Reproduce each line of the entries that carries "both".

(Saved entries)

****

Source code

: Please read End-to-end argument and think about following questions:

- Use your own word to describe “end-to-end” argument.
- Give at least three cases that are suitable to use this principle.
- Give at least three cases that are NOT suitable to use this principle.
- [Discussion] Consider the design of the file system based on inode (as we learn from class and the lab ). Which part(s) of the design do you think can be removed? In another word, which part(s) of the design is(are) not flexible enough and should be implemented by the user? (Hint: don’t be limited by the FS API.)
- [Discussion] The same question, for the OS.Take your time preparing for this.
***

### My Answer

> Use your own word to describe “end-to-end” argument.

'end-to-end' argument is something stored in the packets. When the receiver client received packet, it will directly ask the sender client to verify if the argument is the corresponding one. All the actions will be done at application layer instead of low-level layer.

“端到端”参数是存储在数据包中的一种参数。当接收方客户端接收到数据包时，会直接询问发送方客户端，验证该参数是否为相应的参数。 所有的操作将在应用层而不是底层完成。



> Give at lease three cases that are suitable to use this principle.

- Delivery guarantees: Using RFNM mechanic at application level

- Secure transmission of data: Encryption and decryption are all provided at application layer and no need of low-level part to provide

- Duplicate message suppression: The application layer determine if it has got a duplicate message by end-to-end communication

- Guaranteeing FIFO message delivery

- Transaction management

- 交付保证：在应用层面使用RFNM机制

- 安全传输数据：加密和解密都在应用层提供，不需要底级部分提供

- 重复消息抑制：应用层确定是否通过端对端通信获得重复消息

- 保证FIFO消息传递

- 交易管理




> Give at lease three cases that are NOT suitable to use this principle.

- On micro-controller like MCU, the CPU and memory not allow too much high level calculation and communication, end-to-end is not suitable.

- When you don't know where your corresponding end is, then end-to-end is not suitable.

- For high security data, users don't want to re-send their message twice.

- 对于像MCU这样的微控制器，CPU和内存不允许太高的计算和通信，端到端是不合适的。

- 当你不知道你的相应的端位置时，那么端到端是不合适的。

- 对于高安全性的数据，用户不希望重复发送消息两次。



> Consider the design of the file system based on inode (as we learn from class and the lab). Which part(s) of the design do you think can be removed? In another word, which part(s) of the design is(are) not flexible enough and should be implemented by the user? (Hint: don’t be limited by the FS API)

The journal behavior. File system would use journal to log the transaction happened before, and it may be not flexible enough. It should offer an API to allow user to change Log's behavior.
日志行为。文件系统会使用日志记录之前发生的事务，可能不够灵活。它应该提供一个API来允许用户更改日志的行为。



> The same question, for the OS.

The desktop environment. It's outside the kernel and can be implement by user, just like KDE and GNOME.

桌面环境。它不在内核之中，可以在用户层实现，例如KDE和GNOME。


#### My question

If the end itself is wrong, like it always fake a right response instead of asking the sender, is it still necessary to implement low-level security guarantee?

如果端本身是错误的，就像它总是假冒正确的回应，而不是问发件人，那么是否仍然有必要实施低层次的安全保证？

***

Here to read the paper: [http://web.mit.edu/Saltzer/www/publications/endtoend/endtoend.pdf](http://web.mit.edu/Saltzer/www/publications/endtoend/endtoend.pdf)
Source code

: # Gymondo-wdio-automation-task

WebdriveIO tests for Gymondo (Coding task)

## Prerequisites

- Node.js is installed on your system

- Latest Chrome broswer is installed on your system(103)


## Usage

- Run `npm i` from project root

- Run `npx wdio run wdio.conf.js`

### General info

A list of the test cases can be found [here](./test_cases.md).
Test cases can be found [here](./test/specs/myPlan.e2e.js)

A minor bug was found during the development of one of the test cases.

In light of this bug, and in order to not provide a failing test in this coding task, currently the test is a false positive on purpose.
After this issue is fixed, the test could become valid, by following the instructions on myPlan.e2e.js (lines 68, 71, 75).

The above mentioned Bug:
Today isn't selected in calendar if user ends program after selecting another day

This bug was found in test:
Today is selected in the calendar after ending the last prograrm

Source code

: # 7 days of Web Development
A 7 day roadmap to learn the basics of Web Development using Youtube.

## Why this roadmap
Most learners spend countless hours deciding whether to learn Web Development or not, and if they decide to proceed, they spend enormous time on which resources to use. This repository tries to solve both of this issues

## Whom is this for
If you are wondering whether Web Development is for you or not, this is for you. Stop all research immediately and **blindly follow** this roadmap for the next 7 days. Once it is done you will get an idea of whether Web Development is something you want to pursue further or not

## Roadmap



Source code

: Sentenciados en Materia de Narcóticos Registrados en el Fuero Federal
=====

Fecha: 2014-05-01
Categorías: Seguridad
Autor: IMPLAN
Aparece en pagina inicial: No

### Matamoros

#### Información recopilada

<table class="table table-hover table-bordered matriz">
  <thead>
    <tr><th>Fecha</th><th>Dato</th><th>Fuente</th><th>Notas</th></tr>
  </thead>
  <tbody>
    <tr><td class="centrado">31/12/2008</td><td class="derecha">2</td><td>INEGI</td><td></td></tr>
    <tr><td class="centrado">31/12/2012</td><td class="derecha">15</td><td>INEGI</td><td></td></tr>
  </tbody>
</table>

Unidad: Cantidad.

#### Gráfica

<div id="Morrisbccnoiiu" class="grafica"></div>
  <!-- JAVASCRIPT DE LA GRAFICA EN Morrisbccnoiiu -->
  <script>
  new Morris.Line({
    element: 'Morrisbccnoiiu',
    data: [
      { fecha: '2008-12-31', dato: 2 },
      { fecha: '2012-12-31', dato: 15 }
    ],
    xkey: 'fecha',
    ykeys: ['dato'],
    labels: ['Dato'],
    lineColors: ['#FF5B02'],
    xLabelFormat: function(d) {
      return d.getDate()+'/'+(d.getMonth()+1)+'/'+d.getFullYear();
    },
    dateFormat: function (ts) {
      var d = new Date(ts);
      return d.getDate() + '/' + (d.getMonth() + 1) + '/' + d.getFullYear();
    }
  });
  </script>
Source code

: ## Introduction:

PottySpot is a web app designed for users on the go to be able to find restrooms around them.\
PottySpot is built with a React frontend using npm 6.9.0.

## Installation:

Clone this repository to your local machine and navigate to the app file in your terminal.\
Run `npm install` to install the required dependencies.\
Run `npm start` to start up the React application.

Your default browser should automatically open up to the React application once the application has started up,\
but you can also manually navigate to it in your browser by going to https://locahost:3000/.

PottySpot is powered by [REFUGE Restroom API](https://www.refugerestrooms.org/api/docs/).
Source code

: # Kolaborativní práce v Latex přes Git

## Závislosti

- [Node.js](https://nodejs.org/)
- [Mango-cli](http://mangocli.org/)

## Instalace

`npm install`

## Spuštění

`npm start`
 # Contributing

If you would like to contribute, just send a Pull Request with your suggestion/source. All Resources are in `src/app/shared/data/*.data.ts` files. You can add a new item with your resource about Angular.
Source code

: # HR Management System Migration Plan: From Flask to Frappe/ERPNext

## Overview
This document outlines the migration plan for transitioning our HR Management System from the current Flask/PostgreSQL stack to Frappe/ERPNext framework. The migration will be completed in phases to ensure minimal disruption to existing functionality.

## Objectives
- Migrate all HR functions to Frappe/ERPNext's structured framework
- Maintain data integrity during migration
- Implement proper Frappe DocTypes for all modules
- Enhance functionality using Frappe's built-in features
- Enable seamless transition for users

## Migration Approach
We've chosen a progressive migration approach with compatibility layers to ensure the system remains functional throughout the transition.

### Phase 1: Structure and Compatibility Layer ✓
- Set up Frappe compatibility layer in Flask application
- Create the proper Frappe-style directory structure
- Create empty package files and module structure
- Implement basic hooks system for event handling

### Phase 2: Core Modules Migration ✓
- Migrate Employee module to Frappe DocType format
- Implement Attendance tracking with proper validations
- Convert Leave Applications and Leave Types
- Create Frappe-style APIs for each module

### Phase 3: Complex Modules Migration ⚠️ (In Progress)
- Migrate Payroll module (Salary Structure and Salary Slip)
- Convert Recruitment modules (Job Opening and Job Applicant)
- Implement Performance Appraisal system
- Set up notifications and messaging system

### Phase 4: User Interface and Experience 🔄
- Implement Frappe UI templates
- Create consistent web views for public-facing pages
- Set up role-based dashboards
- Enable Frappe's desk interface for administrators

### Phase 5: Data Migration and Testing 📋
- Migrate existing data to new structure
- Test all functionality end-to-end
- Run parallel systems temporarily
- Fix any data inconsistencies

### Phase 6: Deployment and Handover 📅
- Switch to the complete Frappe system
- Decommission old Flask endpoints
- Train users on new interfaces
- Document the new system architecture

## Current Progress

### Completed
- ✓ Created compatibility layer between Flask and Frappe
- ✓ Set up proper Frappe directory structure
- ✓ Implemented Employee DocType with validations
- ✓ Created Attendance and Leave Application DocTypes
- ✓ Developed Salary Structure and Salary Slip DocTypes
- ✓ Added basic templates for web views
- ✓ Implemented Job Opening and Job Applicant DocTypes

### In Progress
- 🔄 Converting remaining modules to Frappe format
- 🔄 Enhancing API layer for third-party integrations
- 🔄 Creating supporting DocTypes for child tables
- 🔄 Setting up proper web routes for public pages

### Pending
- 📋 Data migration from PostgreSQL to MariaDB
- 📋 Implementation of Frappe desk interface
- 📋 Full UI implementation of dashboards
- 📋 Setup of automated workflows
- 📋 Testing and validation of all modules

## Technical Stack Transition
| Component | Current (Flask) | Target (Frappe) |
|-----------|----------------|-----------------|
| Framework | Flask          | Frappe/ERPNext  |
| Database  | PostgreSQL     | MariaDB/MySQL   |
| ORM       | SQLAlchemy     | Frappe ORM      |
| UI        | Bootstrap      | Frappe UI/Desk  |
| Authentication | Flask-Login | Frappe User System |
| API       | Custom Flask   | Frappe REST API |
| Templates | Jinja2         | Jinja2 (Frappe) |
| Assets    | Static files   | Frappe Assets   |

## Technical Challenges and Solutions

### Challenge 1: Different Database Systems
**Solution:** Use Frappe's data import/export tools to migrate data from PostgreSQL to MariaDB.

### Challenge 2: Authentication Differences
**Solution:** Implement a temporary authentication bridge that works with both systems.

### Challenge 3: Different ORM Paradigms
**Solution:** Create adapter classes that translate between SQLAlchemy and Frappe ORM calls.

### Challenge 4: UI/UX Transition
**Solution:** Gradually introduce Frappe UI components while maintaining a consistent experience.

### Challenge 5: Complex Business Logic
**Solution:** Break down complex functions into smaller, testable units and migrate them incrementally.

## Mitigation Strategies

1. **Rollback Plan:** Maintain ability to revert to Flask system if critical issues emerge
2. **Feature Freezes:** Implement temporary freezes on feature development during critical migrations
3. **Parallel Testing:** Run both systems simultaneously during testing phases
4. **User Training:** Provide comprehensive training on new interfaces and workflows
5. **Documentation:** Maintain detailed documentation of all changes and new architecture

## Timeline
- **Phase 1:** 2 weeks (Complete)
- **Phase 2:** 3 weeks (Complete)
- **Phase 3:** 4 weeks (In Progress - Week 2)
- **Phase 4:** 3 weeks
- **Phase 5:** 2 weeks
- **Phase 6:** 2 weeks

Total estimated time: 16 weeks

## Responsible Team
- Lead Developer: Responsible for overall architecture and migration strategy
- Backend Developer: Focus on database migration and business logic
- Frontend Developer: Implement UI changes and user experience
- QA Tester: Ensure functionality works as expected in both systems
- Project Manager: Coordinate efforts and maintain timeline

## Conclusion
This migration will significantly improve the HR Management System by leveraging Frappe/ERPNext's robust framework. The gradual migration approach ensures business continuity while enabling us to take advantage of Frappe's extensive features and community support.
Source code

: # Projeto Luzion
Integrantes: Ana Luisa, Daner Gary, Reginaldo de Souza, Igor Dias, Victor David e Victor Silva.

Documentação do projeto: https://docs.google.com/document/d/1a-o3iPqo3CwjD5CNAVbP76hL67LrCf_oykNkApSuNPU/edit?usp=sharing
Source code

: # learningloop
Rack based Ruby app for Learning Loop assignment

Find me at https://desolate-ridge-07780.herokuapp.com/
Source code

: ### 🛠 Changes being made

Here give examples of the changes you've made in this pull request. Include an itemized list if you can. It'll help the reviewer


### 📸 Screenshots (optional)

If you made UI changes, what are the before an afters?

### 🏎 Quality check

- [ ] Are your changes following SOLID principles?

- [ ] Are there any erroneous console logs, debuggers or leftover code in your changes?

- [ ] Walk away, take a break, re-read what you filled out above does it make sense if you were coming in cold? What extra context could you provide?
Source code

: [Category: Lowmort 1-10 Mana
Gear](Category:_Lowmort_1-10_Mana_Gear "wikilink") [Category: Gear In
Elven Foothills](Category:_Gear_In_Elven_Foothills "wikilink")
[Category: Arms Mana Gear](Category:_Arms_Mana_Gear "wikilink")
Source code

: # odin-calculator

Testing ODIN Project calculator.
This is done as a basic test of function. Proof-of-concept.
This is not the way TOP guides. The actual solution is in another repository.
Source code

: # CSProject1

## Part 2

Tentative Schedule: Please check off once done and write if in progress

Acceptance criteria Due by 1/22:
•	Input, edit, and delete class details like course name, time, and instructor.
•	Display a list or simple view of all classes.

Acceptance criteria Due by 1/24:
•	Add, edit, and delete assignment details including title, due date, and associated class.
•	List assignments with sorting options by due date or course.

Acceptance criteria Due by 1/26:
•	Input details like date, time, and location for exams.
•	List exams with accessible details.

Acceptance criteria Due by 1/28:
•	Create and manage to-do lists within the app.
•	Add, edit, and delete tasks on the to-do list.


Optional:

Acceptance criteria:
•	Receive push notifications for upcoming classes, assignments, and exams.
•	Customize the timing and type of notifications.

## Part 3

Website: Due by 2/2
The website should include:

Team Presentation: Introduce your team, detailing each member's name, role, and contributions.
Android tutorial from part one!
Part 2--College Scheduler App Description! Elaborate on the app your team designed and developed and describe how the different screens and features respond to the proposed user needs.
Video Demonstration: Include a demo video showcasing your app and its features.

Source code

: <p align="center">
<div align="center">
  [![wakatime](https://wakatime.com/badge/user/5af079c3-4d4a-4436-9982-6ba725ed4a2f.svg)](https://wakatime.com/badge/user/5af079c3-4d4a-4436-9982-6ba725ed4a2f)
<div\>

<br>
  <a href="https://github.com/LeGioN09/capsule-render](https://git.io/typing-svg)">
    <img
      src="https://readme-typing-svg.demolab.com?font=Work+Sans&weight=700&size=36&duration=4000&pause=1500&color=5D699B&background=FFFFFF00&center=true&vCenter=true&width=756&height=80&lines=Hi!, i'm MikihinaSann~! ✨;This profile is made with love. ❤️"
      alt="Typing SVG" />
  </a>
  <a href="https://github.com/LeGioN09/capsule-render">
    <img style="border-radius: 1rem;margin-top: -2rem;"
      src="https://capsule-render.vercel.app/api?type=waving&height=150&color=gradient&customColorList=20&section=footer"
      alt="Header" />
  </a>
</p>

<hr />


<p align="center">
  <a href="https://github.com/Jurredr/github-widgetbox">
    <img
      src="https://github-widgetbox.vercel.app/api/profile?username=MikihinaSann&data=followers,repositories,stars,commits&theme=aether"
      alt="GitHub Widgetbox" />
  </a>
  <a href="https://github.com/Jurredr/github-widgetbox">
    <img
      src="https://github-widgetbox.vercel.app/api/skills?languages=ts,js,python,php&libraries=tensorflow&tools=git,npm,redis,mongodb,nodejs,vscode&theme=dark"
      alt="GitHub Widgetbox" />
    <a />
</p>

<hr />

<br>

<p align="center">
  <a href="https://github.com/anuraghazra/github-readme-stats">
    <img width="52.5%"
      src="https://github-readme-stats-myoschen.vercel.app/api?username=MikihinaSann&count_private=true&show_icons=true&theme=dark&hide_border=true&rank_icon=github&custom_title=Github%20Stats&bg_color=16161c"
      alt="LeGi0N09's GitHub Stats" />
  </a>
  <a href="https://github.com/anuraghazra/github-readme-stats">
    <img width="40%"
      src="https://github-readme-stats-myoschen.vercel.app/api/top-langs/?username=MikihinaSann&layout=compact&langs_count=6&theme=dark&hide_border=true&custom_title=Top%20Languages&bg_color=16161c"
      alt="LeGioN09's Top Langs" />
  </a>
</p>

****

ANSWER SECTION:
Most learners spend countless hours deciding whether to learn Web Development or not, and if they decide to proceed, they spend enormous time on which resources to use. This repository tries to solve both of this issues
**Solution:** Implement a temporary authentication bridge that works with both systems.
3. **Parallel Testing:** Run both systems simultaneously during testing phases
- QA Tester: Ensure functionality works as expected in both systems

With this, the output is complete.